Not satisfied with an 80% market share in the home generator business, CEO Aaron Jugfield has big ideas for small home networks.
IIn 2008, things were looking bleak for Generac. The 49-year-old company, which makes natural gas-powered standby generators, was acquired two years ago by CCMP Capital, a private equity store in New York City. To buy a 70% stake in the 81-year-old founder, CCMP saddled the Milwaukee-based company, which had just $700 million in sales, with $1.4 billion in debt.
The timing was awful. In 2006 and 2007 only one hurricane (the big driver of generator sales) made landfall in the US mainland. Then the housing crash and the Great Recession scored head-to-head, slashing Generac’s earnings by a third before debt service and merger-related fees. CCMP was forced to pay more money to prevent a technical debt default and hired Aaron Jagdfeld, a 33-year-old accountant who was internally elevated to chief financial officer, to take over as CEO.
The small bean counter had a surprising solution: Be more aggressive.
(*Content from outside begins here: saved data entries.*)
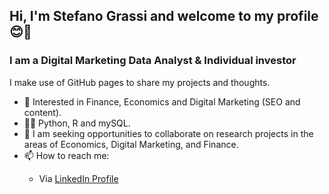 <h2>Hi, I'm Stefano Grassi and welcome to my profile 😊👋</h2>

<h3>I am a Digital Marketing Data Analyst & Individual investor</h3>

I make use of GitHub pages to share my projects and thoughts.

- 👀 Interested in Finance, Economics and Digital Marketing (SEO and content).
- 👨‍💻 Python, R and mySQL.
- 👯 I am seeking opportunities to collaborate on research projects in the areas of Economics, Digital Marketing, and Finance.
- 📫 How to reach me:
<ul>
  <ul>
  <li>
    Via <a href="https://www.linkedin.com/in/steven-grassi/">LinkedIn Profile</a>
  </li>
  </ul>
</ul>

<!---
stevefatz95/stevefatz95 is a ✨ special ✨ repository because its `README.md` (this file) appears on your GitHub profile.
You can click the Preview link to take a look at your changes.
--->
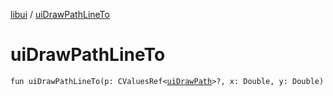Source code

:[libui](README.md) / [uiDrawPathLineTo](ui-draw-path-line-to.md)

# uiDrawPathLineTo

`fun uiDrawPathLineTo(p: CValuesRef<`[`uiDrawPath`](ui-draw-path.md)`>?, x: Double, y: Double)`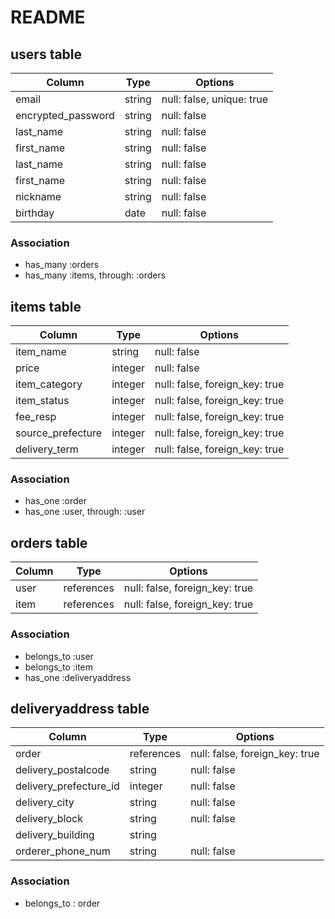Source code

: # README

## users table
| Column             | Type    | Options                   |
| ------------------ | ------- | ------------------------- |
| email              | string  | null: false, unique: true |
| encrypted_password | string  | null: false               |
| last_name          | string  | null: false               |
| first_name         | string  | null: false               |
| last_name          | string  | null: false               |
| first_name         | string  | null: false               |
| nickname           | string  | null: false               |
| birthday           | date    | null: false               |
### Association
- has_many :orders
- has_many :items, through: :orders


## items table
| Column            | Type       | Options                        |
| ----------------- | ---------- | ------------------------------ |
| item_name         | string     | null: false                    |
| price             | integer    | null: false                    |
| item_category     | integer    | null: false, foreign_key: true |
| item_status       | integer    | null: false, foreign_key: true |
| fee_resp          | integer    | null: false, foreign_key: true |
| source_prefecture | integer    | null: false, foreign_key: true |
| delivery_term     | integer    | null: false, foreign_key: true |
### Association
- has_one :order
- has_one :user, through: :user


## orders table
| Column              | Type       | Options                        |
| ------------------- | ---------- | ------------------------------ |
| user                | references | null: false, foreign_key: true |
| item                | references | null: false, foreign_key: true |
### Association
- belongs_to :user
- belongs_to :item
- has_one :deliveryaddress


## deliveryaddress table
| Column                 | Type       | Options                        |
| ---------------------- | ---------- | ------------------------------ |
| order                  | references | null: false, foreign_key: true |
| delivery_postalcode    | string     | null: false                    |
| delivery_prefecture_id | integer    | null: false                    |
| delivery_city          | string     | null: false                    |
| delivery_block         | string     | null: false                    |
| delivery_building      | string     |                                |
| orderer_phone_num      | string     | null: false                    |
### Association
- belongs_to : order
After buying some debt at 50 cents on the dollar, he went public with the company in 2010 and started a series of acquisitions (25 since 2011). First, he bought into peripheral businesses such as mobile phone transmission and outdoor light towers. He then made additional acquisitions to realize a vision of the home as an energy-efficient “virtual power plant” capable of not only keeping lights, heat, and a refrigerator running when the power grid was out, but also selling juice back to utilities as part of a small grid.
Demand for Generac’s $20,000 generators has soared, thanks to extreme weather events, deteriorating the country’s power grids and a pandemic, which Jagdfeld says has turned homes into havens. Between competitors’ problems (Briggs and Stratton went bankrupt in 2020) and its own efforts, Generac now has 80% market share in home standby generators and a six-month order backlog.
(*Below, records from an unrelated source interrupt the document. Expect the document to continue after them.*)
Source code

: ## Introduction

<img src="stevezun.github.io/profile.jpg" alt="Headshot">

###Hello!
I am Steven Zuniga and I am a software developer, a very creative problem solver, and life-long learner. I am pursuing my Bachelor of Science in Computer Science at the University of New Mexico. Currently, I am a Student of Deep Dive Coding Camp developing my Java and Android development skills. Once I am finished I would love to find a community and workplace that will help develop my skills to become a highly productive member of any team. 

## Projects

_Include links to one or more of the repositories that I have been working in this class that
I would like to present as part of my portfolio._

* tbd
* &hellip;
Over the 12 months ended March 30, the company generated $4.1 billion in sales and $1.8 billion in gross profit — both double pre-pandemic levels. Ungenerated sales now represent 20% of revenue. Since the company went public at $13 a share, Generac’s stock has been on a wild ride. It jumped to an incredible $498 last October and is now back at $250 – still 33 times late earnings per share. Debt represents a manageable 6% of the enterprise’s value, compared to 80% after the IPO. (Jagdfeld’s personal belongings are currently valued at $150 million. CCMP was sold in 2013 at a profit.)
But as new housing starts to fall and inflation-stricken consumers grow increasingly concerned about spending five figures on a machine that will only run twice a year, Jagdfeld expects the order backlog to shrink. That’s why he has a backup plan.
Small Big Picture: Rain Checks
It is not your imagination. The weather is getting worse. Last year, there were 20 “billion dollar” climate disasters in the United States — mostly major storms and hurricanes — ten times more than there were in 1981. These ten-figure disasters cost nearly $153 billion — 48 times as much. what it was four decades ago, even after adjusting for inflation.
*Includes wildfires, hurricanes, floods, winter storms, freezes and droughts. Source: National Oceanic and Atmospheric Administration
Rather than selling a “product that people hope they will never use” and only buying after a natural disaster or grid failure, Jagdfeld wants to start marketing an “energy independence” package that pairs with gas, solar, and batteries, all enhanced with machine learning software that manages your heating and cooling Focusing on making money for you. “AI will help you export energy,” he says. “Your power will be communicated and consumed in ways you cannot imagine today.”